» PROBLEM STATEMENT: Only part of the listing is needed, namely the lines from its start through the line with "who propose that", and they should be retyped exactly.

+ + + + + + +

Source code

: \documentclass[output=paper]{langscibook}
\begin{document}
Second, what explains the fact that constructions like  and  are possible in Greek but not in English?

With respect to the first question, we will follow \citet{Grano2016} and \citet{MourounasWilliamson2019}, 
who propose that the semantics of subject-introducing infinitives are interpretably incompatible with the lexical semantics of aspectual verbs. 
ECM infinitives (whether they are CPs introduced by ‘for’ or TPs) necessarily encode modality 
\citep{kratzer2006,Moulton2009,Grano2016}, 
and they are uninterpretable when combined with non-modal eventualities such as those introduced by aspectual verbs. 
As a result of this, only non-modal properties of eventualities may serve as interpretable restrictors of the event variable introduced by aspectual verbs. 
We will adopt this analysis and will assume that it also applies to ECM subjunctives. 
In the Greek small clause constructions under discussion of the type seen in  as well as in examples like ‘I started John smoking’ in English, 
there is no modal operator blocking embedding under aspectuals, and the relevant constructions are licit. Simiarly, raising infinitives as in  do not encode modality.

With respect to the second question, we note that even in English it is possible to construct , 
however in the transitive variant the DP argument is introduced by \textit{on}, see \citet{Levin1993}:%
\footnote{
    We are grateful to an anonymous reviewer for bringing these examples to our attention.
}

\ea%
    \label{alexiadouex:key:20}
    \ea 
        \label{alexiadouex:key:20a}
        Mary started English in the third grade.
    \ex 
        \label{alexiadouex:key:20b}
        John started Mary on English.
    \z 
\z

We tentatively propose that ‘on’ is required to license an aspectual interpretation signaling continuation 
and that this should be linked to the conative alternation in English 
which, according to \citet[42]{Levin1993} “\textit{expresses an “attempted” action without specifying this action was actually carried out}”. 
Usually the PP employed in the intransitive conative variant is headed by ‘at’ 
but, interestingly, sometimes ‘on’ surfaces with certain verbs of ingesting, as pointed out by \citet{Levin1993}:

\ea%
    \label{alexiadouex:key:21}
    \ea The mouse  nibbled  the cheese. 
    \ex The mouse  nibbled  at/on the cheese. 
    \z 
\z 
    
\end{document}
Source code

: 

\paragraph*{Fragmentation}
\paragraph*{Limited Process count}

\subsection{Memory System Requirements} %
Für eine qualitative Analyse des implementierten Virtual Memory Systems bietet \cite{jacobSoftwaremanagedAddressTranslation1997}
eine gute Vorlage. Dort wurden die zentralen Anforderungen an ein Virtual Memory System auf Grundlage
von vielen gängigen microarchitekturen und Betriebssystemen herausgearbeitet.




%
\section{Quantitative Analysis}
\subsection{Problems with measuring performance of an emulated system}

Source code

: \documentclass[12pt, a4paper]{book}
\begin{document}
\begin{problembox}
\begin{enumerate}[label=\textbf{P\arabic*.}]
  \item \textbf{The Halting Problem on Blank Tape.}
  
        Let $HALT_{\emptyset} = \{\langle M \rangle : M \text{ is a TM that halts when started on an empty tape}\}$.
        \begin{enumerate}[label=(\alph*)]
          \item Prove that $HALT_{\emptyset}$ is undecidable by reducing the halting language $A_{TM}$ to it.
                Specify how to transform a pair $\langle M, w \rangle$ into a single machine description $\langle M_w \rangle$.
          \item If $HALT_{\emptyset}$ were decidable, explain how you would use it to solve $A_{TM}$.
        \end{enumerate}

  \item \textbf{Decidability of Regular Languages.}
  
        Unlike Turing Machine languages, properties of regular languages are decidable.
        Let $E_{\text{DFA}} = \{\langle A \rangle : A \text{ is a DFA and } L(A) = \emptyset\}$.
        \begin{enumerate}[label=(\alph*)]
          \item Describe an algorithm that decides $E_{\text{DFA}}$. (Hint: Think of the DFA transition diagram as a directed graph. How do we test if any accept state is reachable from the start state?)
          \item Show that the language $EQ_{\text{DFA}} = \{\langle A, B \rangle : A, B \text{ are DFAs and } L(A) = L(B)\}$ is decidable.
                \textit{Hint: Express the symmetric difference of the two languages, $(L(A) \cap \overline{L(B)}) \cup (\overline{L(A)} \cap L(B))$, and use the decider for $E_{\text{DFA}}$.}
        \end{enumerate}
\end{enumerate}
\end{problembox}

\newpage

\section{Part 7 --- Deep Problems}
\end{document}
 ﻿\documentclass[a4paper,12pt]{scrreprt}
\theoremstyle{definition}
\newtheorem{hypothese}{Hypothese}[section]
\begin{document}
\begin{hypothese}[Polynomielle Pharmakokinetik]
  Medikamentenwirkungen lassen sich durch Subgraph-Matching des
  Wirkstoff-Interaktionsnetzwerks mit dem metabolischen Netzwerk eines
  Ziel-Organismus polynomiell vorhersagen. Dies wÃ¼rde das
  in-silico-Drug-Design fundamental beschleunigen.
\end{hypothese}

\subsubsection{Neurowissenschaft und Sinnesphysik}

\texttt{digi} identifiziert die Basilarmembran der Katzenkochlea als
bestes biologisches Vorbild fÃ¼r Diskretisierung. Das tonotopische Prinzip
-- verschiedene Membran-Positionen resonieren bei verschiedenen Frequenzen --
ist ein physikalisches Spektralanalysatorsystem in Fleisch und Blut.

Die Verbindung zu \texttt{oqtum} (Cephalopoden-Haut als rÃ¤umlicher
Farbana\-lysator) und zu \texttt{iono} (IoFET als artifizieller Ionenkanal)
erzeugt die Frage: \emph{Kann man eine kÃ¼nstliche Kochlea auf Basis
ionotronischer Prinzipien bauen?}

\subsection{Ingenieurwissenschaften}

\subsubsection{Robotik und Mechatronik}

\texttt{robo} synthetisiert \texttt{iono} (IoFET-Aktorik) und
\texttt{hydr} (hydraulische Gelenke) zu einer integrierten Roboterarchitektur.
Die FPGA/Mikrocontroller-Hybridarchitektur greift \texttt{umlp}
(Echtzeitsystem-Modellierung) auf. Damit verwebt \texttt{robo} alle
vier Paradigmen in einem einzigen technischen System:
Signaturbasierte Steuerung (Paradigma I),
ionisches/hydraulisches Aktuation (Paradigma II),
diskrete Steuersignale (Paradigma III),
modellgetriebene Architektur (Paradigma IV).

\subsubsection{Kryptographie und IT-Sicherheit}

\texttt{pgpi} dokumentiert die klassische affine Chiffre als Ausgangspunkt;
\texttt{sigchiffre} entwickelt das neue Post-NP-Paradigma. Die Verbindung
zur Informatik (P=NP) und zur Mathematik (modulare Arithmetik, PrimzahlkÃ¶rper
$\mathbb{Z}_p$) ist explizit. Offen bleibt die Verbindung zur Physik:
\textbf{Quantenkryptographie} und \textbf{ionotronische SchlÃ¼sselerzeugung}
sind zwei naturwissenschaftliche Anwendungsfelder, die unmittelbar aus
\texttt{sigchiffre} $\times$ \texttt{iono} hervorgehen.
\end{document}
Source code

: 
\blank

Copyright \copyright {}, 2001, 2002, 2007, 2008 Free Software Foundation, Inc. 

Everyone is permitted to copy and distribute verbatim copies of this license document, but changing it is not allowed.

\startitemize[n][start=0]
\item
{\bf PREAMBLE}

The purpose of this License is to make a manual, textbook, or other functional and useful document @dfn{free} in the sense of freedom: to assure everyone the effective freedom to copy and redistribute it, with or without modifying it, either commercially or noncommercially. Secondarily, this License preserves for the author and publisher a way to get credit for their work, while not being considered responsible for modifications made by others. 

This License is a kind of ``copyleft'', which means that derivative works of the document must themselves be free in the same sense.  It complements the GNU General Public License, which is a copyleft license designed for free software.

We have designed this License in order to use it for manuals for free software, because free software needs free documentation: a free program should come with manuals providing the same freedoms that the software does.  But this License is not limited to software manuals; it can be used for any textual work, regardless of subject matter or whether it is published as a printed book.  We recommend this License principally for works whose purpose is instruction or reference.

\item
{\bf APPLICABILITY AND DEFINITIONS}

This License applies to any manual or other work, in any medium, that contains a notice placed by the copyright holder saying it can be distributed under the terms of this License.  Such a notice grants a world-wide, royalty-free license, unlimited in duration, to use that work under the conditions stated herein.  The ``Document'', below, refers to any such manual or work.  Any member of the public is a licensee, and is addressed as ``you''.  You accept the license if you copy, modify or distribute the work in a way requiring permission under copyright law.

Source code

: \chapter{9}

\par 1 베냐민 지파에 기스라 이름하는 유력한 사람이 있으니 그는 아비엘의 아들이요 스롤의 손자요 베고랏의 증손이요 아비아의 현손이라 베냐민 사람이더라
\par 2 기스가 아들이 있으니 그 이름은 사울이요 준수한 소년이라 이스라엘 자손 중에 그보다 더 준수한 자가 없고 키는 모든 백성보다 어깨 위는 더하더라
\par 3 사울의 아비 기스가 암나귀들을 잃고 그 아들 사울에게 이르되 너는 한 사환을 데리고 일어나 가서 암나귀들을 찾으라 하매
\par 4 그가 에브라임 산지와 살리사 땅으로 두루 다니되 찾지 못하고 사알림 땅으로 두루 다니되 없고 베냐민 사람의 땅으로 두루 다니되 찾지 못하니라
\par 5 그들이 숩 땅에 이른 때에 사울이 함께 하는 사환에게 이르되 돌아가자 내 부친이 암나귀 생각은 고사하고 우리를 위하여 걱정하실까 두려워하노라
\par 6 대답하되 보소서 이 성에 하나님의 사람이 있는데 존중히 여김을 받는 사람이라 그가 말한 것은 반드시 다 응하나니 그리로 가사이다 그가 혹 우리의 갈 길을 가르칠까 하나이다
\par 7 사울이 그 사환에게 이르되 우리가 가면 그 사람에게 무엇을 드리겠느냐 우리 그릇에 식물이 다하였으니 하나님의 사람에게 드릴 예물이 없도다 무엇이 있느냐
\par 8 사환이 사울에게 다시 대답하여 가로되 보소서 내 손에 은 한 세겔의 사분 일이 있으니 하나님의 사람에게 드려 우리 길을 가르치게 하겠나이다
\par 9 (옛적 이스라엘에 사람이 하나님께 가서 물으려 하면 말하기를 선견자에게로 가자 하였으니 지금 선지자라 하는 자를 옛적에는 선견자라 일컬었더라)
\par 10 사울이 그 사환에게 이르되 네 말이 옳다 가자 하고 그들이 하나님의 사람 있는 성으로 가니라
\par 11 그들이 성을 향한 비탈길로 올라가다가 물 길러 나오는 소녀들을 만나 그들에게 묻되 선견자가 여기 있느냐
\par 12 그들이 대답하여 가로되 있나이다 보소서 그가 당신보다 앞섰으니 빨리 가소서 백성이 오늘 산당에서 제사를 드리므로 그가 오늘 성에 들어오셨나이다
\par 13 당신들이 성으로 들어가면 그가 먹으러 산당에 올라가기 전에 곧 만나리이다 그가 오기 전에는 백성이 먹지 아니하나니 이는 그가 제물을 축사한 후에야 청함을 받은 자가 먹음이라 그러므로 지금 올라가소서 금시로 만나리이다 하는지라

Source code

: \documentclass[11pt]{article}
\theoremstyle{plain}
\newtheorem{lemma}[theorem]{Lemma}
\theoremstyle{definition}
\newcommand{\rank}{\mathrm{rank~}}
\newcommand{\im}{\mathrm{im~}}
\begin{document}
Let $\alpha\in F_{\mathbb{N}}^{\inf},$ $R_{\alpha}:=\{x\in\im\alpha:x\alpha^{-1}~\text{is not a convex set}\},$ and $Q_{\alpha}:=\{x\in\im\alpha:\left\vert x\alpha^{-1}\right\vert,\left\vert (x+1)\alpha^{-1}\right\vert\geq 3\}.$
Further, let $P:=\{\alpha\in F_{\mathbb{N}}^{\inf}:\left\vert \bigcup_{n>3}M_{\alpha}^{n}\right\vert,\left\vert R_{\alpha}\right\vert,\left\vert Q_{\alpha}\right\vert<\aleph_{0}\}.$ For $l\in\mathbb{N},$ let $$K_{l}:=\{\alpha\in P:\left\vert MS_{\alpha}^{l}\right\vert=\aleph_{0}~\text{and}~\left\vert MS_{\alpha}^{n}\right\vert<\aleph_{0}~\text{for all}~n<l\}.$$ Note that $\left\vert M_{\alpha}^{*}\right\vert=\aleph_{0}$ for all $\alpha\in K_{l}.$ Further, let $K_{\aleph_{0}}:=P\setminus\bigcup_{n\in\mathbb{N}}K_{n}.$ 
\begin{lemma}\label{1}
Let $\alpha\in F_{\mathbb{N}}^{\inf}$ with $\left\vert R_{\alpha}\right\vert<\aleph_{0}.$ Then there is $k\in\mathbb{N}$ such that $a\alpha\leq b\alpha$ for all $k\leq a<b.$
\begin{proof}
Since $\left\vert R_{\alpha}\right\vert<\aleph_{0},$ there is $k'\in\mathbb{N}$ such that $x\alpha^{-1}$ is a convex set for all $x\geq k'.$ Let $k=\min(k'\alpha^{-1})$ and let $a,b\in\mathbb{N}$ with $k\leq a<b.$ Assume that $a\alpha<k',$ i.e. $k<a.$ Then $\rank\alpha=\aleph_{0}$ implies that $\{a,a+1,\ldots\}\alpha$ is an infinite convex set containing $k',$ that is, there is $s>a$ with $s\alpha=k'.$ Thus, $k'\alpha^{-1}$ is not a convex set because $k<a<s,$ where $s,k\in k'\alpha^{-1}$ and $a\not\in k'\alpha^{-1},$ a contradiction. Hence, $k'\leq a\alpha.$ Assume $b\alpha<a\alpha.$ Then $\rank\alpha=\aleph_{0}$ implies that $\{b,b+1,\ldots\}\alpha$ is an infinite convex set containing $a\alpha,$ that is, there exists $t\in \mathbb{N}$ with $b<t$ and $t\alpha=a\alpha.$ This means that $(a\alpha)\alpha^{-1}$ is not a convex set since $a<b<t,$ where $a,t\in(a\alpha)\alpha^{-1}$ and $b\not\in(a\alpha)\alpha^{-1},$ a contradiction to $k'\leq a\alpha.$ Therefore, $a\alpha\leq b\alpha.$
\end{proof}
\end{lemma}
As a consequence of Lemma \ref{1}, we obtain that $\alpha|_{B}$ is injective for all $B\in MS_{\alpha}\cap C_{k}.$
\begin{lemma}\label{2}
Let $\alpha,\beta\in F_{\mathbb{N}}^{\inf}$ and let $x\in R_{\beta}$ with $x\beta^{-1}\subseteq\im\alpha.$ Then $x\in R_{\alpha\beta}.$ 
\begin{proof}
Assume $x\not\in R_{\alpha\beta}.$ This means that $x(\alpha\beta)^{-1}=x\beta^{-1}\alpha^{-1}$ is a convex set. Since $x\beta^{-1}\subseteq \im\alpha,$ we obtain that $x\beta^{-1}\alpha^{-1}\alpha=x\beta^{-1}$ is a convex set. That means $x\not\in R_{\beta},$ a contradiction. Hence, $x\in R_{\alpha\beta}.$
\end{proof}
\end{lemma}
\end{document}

+ + + + + + +

» ANSWER SECTION:
Source code

: \documentclass[output=paper]{langscibook}
\begin{document}
Second, what explains the fact that constructions like  and  are possible in Greek but not in English?

With respect to the first question, we will follow \citet{Grano2016} and \citet{MourounasWilliamson2019}, 
who propose that the semantics of subject-introducing infinitives are interpretably incompatible with the lexical semantics of aspectual verbs. 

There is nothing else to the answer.